**SUPPLIED ENTRIES**
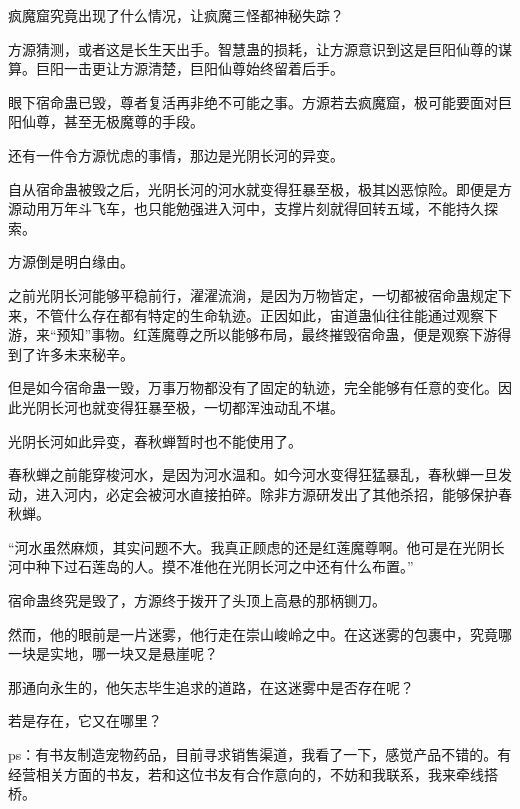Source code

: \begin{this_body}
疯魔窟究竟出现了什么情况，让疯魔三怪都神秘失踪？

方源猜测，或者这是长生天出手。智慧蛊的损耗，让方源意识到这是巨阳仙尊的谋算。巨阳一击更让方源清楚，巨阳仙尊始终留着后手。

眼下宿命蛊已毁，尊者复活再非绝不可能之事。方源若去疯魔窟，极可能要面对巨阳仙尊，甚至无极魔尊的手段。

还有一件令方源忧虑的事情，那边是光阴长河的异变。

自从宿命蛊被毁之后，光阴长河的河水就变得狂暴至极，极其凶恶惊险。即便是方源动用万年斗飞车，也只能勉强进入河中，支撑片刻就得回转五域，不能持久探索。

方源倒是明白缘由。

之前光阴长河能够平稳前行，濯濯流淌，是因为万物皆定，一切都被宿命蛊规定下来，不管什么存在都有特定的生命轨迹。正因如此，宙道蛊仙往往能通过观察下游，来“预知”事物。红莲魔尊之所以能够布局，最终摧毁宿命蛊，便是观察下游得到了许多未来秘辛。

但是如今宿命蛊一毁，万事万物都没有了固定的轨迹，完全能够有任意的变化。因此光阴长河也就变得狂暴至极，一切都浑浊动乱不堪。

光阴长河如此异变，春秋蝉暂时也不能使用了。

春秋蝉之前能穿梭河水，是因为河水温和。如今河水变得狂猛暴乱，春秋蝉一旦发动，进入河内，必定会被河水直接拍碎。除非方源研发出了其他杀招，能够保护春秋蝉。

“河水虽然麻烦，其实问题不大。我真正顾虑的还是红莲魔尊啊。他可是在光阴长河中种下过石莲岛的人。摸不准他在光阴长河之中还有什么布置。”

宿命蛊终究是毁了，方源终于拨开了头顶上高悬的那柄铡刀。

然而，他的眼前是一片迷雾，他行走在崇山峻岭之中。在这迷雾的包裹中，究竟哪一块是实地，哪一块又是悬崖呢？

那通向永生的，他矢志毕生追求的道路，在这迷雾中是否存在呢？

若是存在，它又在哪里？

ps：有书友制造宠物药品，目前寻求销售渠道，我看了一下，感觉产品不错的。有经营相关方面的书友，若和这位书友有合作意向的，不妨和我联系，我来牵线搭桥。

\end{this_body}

**REQUIRED WORK**
Transcribe every entry exactly. Leave out the pictures.

**EXERCISE SOLUTION**
Source code

: \begin{this_body}
疯魔窟究竟出现了什么情况，让疯魔三怪都神秘失踪？

方源猜测，或者这是长生天出手。智慧蛊的损耗，让方源意识到这是巨阳仙尊的谋算。巨阳一击更让方源清楚，巨阳仙尊始终留着后手。

眼下宿命蛊已毁，尊者复活再非绝不可能之事。方源若去疯魔窟，极可能要面对巨阳仙尊，甚至无极魔尊的手段。

还有一件令方源忧虑的事情，那边是光阴长河的异变。

自从宿命蛊被毁之后，光阴长河的河水就变得狂暴至极，极其凶恶惊险。即便是方源动用万年斗飞车，也只能勉强进入河中，支撑片刻就得回转五域，不能持久探索。

方源倒是明白缘由。

之前光阴长河能够平稳前行，濯濯流淌，是因为万物皆定，一切都被宿命蛊规定下来，不管什么存在都有特定的生命轨迹。正因如此，宙道蛊仙往往能通过观察下游，来“预知”事物。红莲魔尊之所以能够布局，最终摧毁宿命蛊，便是观察下游得到了许多未来秘辛。

但是如今宿命蛊一毁，万事万物都没有了固定的轨迹，完全能够有任意的变化。因此光阴长河也就变得狂暴至极，一切都浑浊动乱不堪。

光阴长河如此异变，春秋蝉暂时也不能使用了。

春秋蝉之前能穿梭河水，是因为河水温和。如今河水变得狂猛暴乱，春秋蝉一旦发动，进入河内，必定会被河水直接拍碎。除非方源研发出了其他杀招，能够保护春秋蝉。

“河水虽然麻烦，其实问题不大。我真正顾虑的还是红莲魔尊啊。他可是在光阴长河中种下过石莲岛的人。摸不准他在光阴长河之中还有什么布置。”

宿命蛊终究是毁了，方源终于拨开了头顶上高悬的那柄铡刀。

然而，他的眼前是一片迷雾，他行走在崇山峻岭之中。在这迷雾的包裹中，究竟哪一块是实地，哪一块又是悬崖呢？

那通向永生的，他矢志毕生追求的道路，在这迷雾中是否存在呢？

若是存在，它又在哪里？

ps：有书友制造宠物药品，目前寻求销售渠道，我看了一下，感觉产品不错的。有经营相关方面的书友，若和这位书友有合作意向的，不妨和我联系，我来牵线搭桥。

\end{this_body}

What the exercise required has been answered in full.